- MATERIAL PROVIDED:

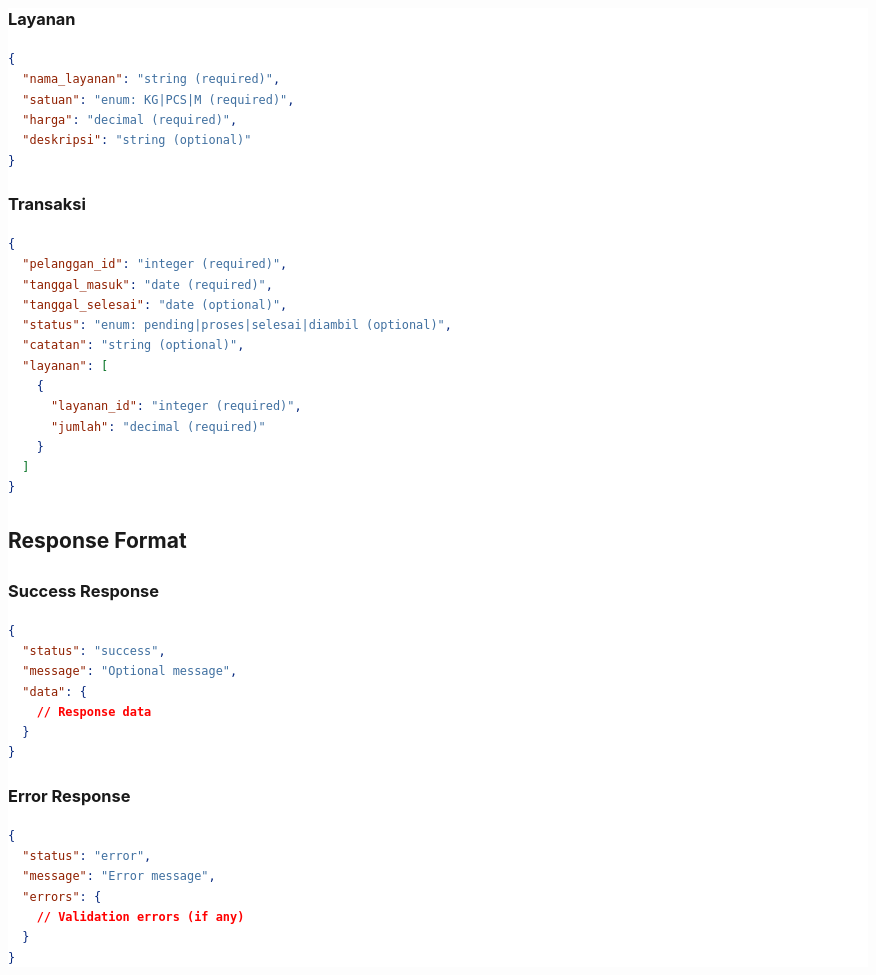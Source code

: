 ### Layanan
```json
{
  "nama_layanan": "string (required)",
  "satuan": "enum: KG|PCS|M (required)",
  "harga": "decimal (required)",
  "deskripsi": "string (optional)"
}
```

### Transaksi
```json
{
  "pelanggan_id": "integer (required)",
  "tanggal_masuk": "date (required)",
  "tanggal_selesai": "date (optional)",
  "status": "enum: pending|proses|selesai|diambil (optional)",
  "catatan": "string (optional)",
  "layanan": [
    {
      "layanan_id": "integer (required)",
      "jumlah": "decimal (required)"
    }
  ]
}
```

## Response Format

### Success Response
```json
{
  "status": "success",
  "message": "Optional message",
  "data": {
    // Response data
  }
}
```

### Error Response
```json
{
  "status": "error",
  "message": "Error message",
  "errors": {
    // Validation errors (if any)
  }
}
```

- TASK TO CARRY OUT: Word for word, restate every line of the listing, omitting the pictures.

- ANSWER BOX:
Source code

: ### Layanan
```json
{
  "nama_layanan": "string (required)",
  "satuan": "enum: KG|PCS|M (required)",
  "harga": "decimal (required)",
  "deskripsi": "string (optional)"
}
```

### Transaksi
```json
{
  "pelanggan_id": "integer (required)",
  "tanggal_masuk": "date (required)",
  "tanggal_selesai": "date (optional)",
  "status": "enum: pending|proses|selesai|diambil (optional)",
  "catatan": "string (optional)",
  "layanan": [
    {
      "layanan_id": "integer (required)",
      "jumlah": "decimal (required)"
    }
  ]
}
```

## Response Format

### Success Response
```json
{
  "status": "success",
  "message": "Optional message",
  "data": {
    // Response data
  }
}
```

### Error Response
```json
{
  "status": "error",
  "message": "Error message",
  "errors": {
    // Validation errors (if any)
  }
}
```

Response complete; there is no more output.